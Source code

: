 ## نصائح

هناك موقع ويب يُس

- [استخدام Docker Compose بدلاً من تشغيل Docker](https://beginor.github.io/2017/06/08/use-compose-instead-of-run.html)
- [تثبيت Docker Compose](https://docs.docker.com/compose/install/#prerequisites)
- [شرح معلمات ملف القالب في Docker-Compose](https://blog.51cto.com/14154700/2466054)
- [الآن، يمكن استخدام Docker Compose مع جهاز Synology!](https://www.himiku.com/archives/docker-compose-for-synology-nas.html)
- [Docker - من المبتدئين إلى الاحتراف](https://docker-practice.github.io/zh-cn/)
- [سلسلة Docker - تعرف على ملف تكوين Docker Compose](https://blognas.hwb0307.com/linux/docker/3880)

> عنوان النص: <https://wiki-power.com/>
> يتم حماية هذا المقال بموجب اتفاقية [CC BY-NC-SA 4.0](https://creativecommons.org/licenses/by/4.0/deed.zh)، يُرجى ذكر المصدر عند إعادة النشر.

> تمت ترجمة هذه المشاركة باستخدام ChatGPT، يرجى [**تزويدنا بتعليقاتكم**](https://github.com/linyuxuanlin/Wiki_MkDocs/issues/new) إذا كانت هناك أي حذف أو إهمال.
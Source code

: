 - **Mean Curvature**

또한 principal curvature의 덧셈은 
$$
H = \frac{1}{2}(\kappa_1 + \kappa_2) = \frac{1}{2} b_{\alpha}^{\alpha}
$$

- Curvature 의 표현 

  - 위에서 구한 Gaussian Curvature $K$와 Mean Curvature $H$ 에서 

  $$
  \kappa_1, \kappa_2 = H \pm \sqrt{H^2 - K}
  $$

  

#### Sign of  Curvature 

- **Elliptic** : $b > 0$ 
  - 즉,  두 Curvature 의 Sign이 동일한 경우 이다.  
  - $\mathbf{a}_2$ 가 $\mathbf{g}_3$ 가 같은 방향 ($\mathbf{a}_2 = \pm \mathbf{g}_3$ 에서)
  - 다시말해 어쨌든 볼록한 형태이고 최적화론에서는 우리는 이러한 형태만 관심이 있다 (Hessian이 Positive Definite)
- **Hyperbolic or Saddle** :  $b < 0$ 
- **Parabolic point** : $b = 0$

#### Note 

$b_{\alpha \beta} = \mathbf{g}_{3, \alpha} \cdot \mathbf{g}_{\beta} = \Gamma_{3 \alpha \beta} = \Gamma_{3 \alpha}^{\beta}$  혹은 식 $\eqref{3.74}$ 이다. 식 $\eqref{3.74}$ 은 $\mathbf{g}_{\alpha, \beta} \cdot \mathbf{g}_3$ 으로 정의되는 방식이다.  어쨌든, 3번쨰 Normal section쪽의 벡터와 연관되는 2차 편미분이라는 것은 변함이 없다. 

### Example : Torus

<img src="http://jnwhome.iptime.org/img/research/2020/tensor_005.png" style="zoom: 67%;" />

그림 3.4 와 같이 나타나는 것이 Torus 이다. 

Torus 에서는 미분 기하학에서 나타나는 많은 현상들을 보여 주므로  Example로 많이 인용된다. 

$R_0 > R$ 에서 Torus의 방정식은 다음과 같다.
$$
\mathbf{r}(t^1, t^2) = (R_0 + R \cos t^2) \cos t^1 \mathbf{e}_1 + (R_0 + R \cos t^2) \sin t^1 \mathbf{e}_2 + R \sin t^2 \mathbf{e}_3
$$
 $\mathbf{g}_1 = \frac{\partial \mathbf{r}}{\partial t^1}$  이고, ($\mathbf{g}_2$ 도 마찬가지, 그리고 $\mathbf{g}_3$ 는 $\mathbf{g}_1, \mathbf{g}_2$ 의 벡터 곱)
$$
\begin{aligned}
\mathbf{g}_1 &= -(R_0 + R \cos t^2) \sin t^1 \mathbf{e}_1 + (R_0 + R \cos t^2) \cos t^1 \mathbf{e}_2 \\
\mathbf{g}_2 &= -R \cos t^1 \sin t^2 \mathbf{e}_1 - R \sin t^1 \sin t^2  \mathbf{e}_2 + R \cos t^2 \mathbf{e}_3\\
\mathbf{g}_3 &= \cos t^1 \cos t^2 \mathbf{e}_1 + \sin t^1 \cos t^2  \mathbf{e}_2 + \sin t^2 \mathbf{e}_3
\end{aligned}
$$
+---+
#### Task directions
Print the records above exactly as written.

#### Task result
Source code

: ## نصائح

هناك موقع ويب يُس

- [استخدام Docker Compose بدلاً من تشغيل Docker](https://beginor.github.io/2017/06/08/use-compose-instead-of-run.html)
- [تثبيت Docker Compose](https://docs.docker.com/compose/install/#prerequisites)
- [شرح معلمات ملف القالب في Docker-Compose](https://blog.51cto.com/14154700/2466054)
- [الآن، يمكن استخدام Docker Compose مع جهاز Synology!](https://www.himiku.com/archives/docker-compose-for-synology-nas.html)
- [Docker - من المبتدئين إلى الاحتراف](https://docker-practice.github.io/zh-cn/)
- [سلسلة Docker - تعرف على ملف تكوين Docker Compose](https://blognas.hwb0307.com/linux/docker/3880)

> عنوان النص: <https://wiki-power.com/>
> يتم حماية هذا المقال بموجب اتفاقية [CC BY-NC-SA 4.0](https://creativecommons.org/licenses/by/4.0/deed.zh)، يُرجى ذكر المصدر عند إعادة النشر.

> تمت ترجمة هذه المشاركة باستخدام ChatGPT، يرجى [**تزويدنا بتعليقاتكم**](https://github.com/linyuxuanlin/Wiki_MkDocs/issues/new) إذا كانت هناك أي حذف أو إهمال.
Source code

: - **Mean Curvature**

또한 principal curvature의 덧셈은 
$$
H = \frac{1}{2}(\kappa_1 + \kappa_2) = \frac{1}{2} b_{\alpha}^{\alpha}
$$

- Curvature 의 표현 

  - 위에서 구한 Gaussian Curvature $K$와 Mean Curvature $H$ 에서 

  $$
  \kappa_1, \kappa_2 = H \pm \sqrt{H^2 - K}
  $$

  

#### Sign of  Curvature 

- **Elliptic** : $b > 0$ 
  - 즉,  두 Curvature 의 Sign이 동일한 경우 이다.  
  - $\mathbf{a}_2$ 가 $\mathbf{g}_3$ 가 같은 방향 ($\mathbf{a}_2 = \pm \mathbf{g}_3$ 에서)
  - 다시말해 어쨌든 볼록한 형태이고 최적화론에서는 우리는 이러한 형태만 관심이 있다 (Hessian이 Positive Definite)
- **Hyperbolic or Saddle** :  $b < 0$ 
- **Parabolic point** : $b = 0$

#### Note 

$b_{\alpha \beta} = \mathbf{g}_{3, \alpha} \cdot \mathbf{g}_{\beta} = \Gamma_{3 \alpha \beta} = \Gamma_{3 \alpha}^{\beta}$  혹은 식 $\eqref{3.74}$ 이다. 식 $\eqref{3.74}$ 은 $\mathbf{g}_{\alpha, \beta} \cdot \mathbf{g}_3$ 으로 정의되는 방식이다.  어쨌든, 3번쨰 Normal section쪽의 벡터와 연관되는 2차 편미분이라는 것은 변함이 없다. 

### Example : Torus

<img src="http://jnwhome.iptime.org/img/research/2020/tensor_005.png" style="zoom: 67%;" />

그림 3.4 와 같이 나타나는 것이 Torus 이다. 

Torus 에서는 미분 기하학에서 나타나는 많은 현상들을 보여 주므로  Example로 많이 인용된다. 

$R_0 > R$ 에서 Torus의 방정식은 다음과 같다.
$$
\mathbf{r}(t^1, t^2) = (R_0 + R \cos t^2) \cos t^1 \mathbf{e}_1 + (R_0 + R \cos t^2) \sin t^1 \mathbf{e}_2 + R \sin t^2 \mathbf{e}_3
$$
 $\mathbf{g}_1 = \frac{\partial \mathbf{r}}{\partial t^1}$  이고, ($\mathbf{g}_2$ 도 마찬가지, 그리고 $\mathbf{g}_3$ 는 $\mathbf{g}_1, \mathbf{g}_2$ 의 벡터 곱)
$$
\begin{aligned}
\mathbf{g}_1 &= -(R_0 + R \cos t^2) \sin t^1 \mathbf{e}_1 + (R_0 + R \cos t^2) \cos t^1 \mathbf{e}_2 \\
\mathbf{g}_2 &= -R \cos t^1 \sin t^2 \mathbf{e}_1 - R \sin t^1 \sin t^2  \mathbf{e}_2 + R \cos t^2 \mathbf{e}_3\\
\mathbf{g}_3 &= \cos t^1 \cos t^2 \mathbf{e}_1 + \sin t^1 \cos t^2  \mathbf{e}_2 + \sin t^2 \mathbf{e}_3
\end{aligned}
$$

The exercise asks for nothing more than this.